I refused to feel guilty. Instead I said, “What’s that smell?”

“We’re about half a mile from the sewage treatment plant. Welcome to Erie’s low-rent district. I’ll take you out to the lake sometime. You’ll like that.” Now he was playing with my hair, stretching it out on the pillowcase, combing it smooth with his fingers. Despite its awful smell, the breeze felt good on my skin.

“I thought Lake Erie was toxic.”

“It was. It’s better now. I think they even do some fishing in it.” Jack pulled at the back of my blouse, moving it up close to my bra strap. I felt him trace our initials on my skin.

“Just because there are fish doesn’t mean you should eat them,” I said. “Are you sleeping with her?”

He sighed and flopped over onto his back. “What if I am? It’s a roof over my head. Yours, too, now.”

I shrugged. The only sound that I could hear was Jack’s shallow breathing.

“I’m glad you’re here,” he said. “I really did miss you.”

I turned to look at him. “It’s a lot. This is a lot.” In the glare from the streetlight outside, I could see him gazing thoughtfully at me.

He got to his knees on the bed. “Take off your shirt.”

“Why?”

“Just do it.”

I let him pull the blouse over my head, leaving me in my bra. Then he knelt behind me and began to rub my back, slowly and precisely. While he kneaded my muscles and stroked the outlines of my bones, he said, “Look, we’ll get out of here soon. I promise. But Becka can’t know we’re planning to leave. She’ll flip out, kick us both out on the street. She thinks she’s my goddamned girlfriend, for Christ’s sake.”

“How long?” Jack’s hands were starting to make all this mess seem very far away.
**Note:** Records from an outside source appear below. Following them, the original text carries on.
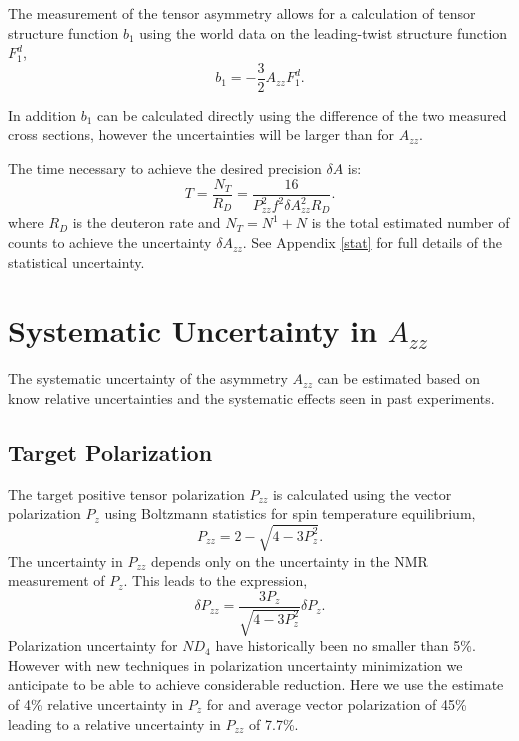 \documentclass[12pt]{article}
\begin{document}
The measurement of the tensor asymmetry allows for a calculation of tensor structure function $b_1$
using the world data on the leading-twist structure function $F_1^d$,
\begin{equation}
b_1=-\frac{3}{2}A_{zz}F_1^d.
\end{equation} 

In addition $b_1$ can be calculated directly using the difference of the two 
measured cross sections, however the uncertainties will be larger 
than for $A_{zz}$.

The time necessary to achieve the desired precision $\delta A$ is:
\begin{equation}
T=\frac{N_T}{R_D}=\frac{16}{P_{zz}^2f^2\delta A_{zz}^2R_D}.
\end{equation} 
where $R_D$ is the deuteron rate and $N_T = N^1 + N$ is the total estimated 
number of counts to achieve the uncertainty $\delta A_{zz}$.  See Appendix
\ref{stat} for full details of the statistical uncertainty.

\section{ Systematic Uncertainty in $A_{zz}$ }
The systematic uncertainty of the asymmetry $A_{zz}$ can be estimated based on know relative uncertainties and 
the systematic effects seen in past experiments.  

\subsection{ Target Polarization }
The target positive tensor polarization $P_{zz}$  is calculated using the vector polarization $P_{z}$
using Boltzmann statistics for spin temperature equilibrium,
\begin{equation}
P_{zz}=2-\sqrt{4-3P_z^2}.
\end{equation}
The uncertainty in $P_{zz}$ depends only on the uncertainty in the NMR measurement of $P_z$.
This leads to the expression,
\begin{equation}
\delta P_{zz}=\frac{3P_z}{\sqrt{4-3P_z^2}}\delta P_z.
\end{equation}
Polarization uncertainty for $ND_4$ have historically been no smaller than 5\%.  However with
new techniques in polarization uncertainty minimization we anticipate to be able to achieve
considerable reduction.  Here we use the estimate of 4\% relative uncertainty in $P_z$ for and
average vector polarization of 45\% leading to a relative uncertainty in $P_{zz}$ of 7.7\%.
\end{document}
“Soon.” He leaned down and kissed the skin between my shoulder blades. “We’ll go somewhere good, a big city. Get our own place, nobody to bother us. Nobody who knows anything about us. Maybe New York.” He sighed. “I was drifting, and this was where I washed up.”
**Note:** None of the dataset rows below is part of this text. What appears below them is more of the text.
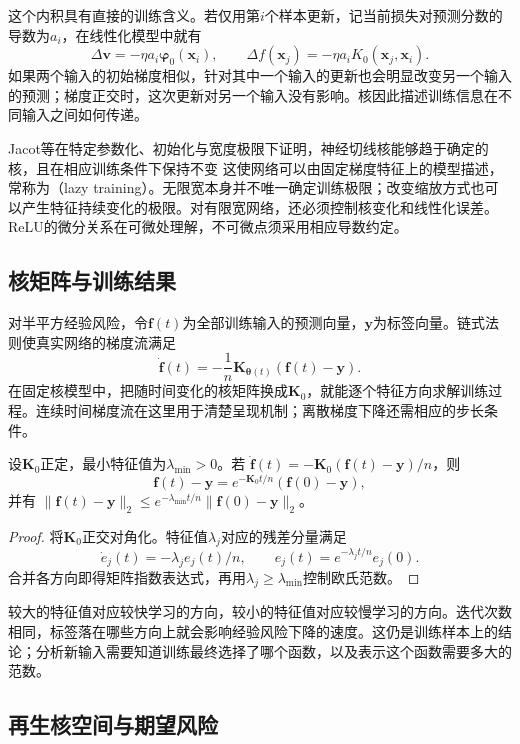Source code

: 这个内积具有直接的训练含义。若仅用第$i$个样本更新，记当前损失对预测分数的导数为$a_i$，在线性化模型中就有
\[
 \Delta\bm v=-\eta a_i\bm\varphi_0(\bm x_i),\qquad
 \Delta f(\bm x_j)=-\eta a_i K_0(\bm x_j,\bm x_i).
\]
如果两个输入的初始梯度相似，针对其中一个输入的更新也会明显改变另一个输入的预测；梯度正交时，这次更新对另一个输入没有影响。核因此描述训练信息在不同输入之间如何传递。

Jacot等在特定参数化、初始化与宽度极限下证明，神经切线核能够趋于确定的核，且在相应训练条件下保持不变 这使网络可以由固定梯度特征上的模型描述，常称为（lazy training）。无限宽本身并不唯一确定训练极限；改变缩放方式也可以产生特征持续变化的极限。对有限宽网络，还必须控制核变化和线性化误差。ReLU的微分关系在可微处理解，不可微点须采用相应导数约定。

\subsection{核矩阵与训练结果}

对半平方经验风险，令$\bm f(t)$为全部训练输入的预测向量，$\bm y$为标签向量。链式法则使真实网络的梯度流满足
\[
 \dot{\bm f}(t)=-\frac1n\bm K_{\bm\theta(t)}(\bm f(t)-\bm y).
\]
在固定核模型中，把随时间变化的核矩阵换成$\bm K_0$，就能逐个特征方向求解训练过程。连续时间梯度流在这里用于清楚呈现机制；离散梯度下降还需相应的步长条件。

\begin{theorem}[固定NTK下的训练收敛]
\label{thm:ntk-training-convergence}
设$\bm K_0$正定，最小特征值为$\lambda_{\min}>0$。若
$\dot{\bm f}(t)=-\bm K_0(\bm f(t)-\bm y)/n$，则
\[
 \bm f(t)-\bm y=e^{-\bm K_0t/n}(\bm f(0)-\bm y),
\]
并有
$\|\bm f(t)-\bm y\|_2\leq e^{-\lambda_{\min}t/n}\|\bm f(0)-\bm y\|_2$。
\end{theorem}
\begin{proof}
将$\bm K_0$正交对角化。特征值$\lambda_j$对应的残差分量满足
\[
 \dot e_j(t)=-\lambda_j e_j(t)/n,\qquad
 e_j(t)=e^{-\lambda_jt/n}e_j(0).
\]
合并各方向即得矩阵指数表达式，再用$\lambda_j\geq\lambda_{\min}$控制欧氏范数。
\end{proof}

较大的特征值对应较快学习的方向，较小的特征值对应较慢学习的方向。迭代次数相同，标签落在哪些方向上就会影响经验风险下降的速度。这仍是训练样本上的结论；分析新输入需要知道训练最终选择了哪个函数，以及表示这个函数需要多大的范数。

\subsection{再生核空间与期望风险}
\label{sec:ntk-rkhs-generalization}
“I don’t know where I am,” I said, and he said, “You’re with me.”

We were curled together, our arms and legs intertwined, like two starfish at the bottom of the ocean.

“I promise you,” my brother said. “I’ll get you out of here. I’ll take care of you. I promise.”
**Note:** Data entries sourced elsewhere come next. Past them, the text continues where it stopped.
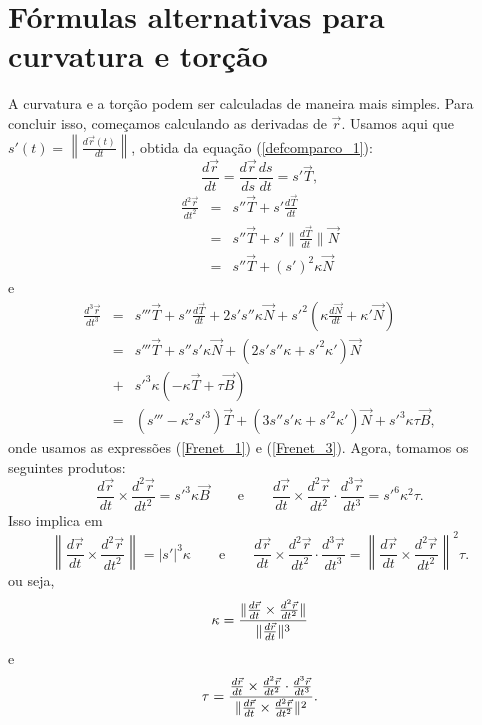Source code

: \section{Fórmulas alternativas para curvatura e torção}
A curvatura e a torção podem ser calculadas de maneira mais simples. Para concluir isso, começamos calculando as derivadas de $\vec{r}$. Usamos aqui que $s'(t)=\left\|\frac{d\vec{r}(t)}{dt}\right\|$, obtida da equação (\ref{defcomparco_1}):
$$
\frac{d\vec{r}}{dt}=\frac{d\vec{r}}{ds}\frac{ds}{dt}=s' \vec{T},
$$
\begin{eqnarray*}
\frac{d^2\vec{r}}{dt^2}&=&s'' \vec{T}+s' \frac{d\vec{T}}{dt}\\&=&s'' \vec{T}+s' \|\frac{d\vec{T}}{dt}\|\vec{N}\\
&=&s'' \vec{T}+(s')^2 \kappa \vec{N}
\end{eqnarray*}
e
\begin{eqnarray*}
\frac{d^3\vec{r}}{dt^3}&=&s''' \vec{T}+s''\frac{d\vec{T}}{dt}+2s's''\kappa \vec{N}+s'^2 \left(\kappa \frac{d\vec{N}}{dt}+\kappa' \vec{N}\right)\\
&=&s''' \vec{T}+s''s'\kappa \vec{N}+\left(2s's''\kappa+s'^2\kappa'\right) \vec{N}\\
&+&s'^3 \kappa (-\kappa \vec{T}+\tau\vec{B})\\
&=&\left(s'''-\kappa^2s'^3\right) \vec{T}+\left(3s''s'\kappa +s'^2\kappa'\right)\vec{N}+s'^3 \kappa \tau\vec{B},
\end{eqnarray*}
onde usamos as expressões (\ref{Frenet_1}) e (\ref{Frenet_3}). Agora, tomamos os seguintes produtos:
$$
\frac{d\vec{r}}{dt} \times \frac{d^2 \vec{r}}{dt^2}=s'^3\kappa \vec{B}\qquad\text{e}\qquad
\frac{d\vec{r}}{dt} \times \frac{d^2\vec{r}}{dt^2} \cdot \frac{d^3\vec{r}}{dt^3}=s'^6\kappa^2\tau.
$$
Isso implica em
$$
\left\|\frac{d\vec{r}}{dt} \times \frac{d^2\vec{r}}{dt^2}\right\|=|s'|^3\kappa\qquad\text{e}\qquad
\frac{d\vec{r}}{dt} \times \frac{d^2\vec{r}}{dt^2} \cdot \frac{d^3 \vec{r}}{dt^3}=\left\|\frac{d\vec{r}}{dt} \times \frac{d^2\vec{r}}{dt^2}\right\|^2\tau.
$$
ou seja,
\begin{equation}{\label{curvatura_2}}
\kappa =\frac{\|\frac{d\vec{r}}{dt} \times \frac{d^2 \vec{r}}{dt^2}\|}{\|\frac{d\vec{r}}{dt}\|^3}
\end{equation}
e
\begin{equation}{\label{torcao_2}}
\tau=\frac{\frac{d\vec{r}}{dt} \times \frac{d^2 \vec{r}}{dt^2} \cdot \frac{d^3 \vec{r}}{dt^3} }{\|\frac{d\vec{r}}{dt} \times \frac{d^2\vec{r}}{dt^2}\|^2}.
\end{equation}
At five in the morning, the alarm clock went off and I stumbled to the couch before Becka came home. When the front door opened, I pretended to be asleep.

When Jack left, later that morning, I stirred enough to open my eyes and see him standing at the open door, wearing jeans and a black T-shirt, staring down at his upturned palm through a pair of sunglasses. Then he closed his hand and stuffed it into his pocket. I heard the soft clink of coins sliding against one another.

The world on the other side of the door was glaring white in the sun. My heavy eyelids closed. When I woke up, he was gone and Becka was sprawled out on her bed in a bleary tangle of limbs and sheets and carbon black hair.

She cooked me breakfast after she woke up, around two: bacon, sausage, French toast soaked in egg and deep-fried in oil until it was crisp and golden. The kitchen was already thick with humidity and I’d woken with damp and prickly skin, but the hot food was good and I ate until my face was sticky with syrup and grease and my body felt heavy.

“Sweetie,” Becka said, “you ate that like you ain’t seen home-cooked food in about a million years.”

That accent is a put-on, I thought. “It feels like it.”

She started to clear the dishes. “Shame your brother had to run off like that this morning.”

“Where did he go?”

“Don’t know. I don’t bother asking anymore.” She dropped the last of the dishes in the sink and let the faucet run over them for a minute. “None of our friends are awake that early, I can tell you that much. They’re mostly night people. ” She was twisting her long hair into a ponytail. There was a small, spotted window above the sink and her eyes were fixed on something outside.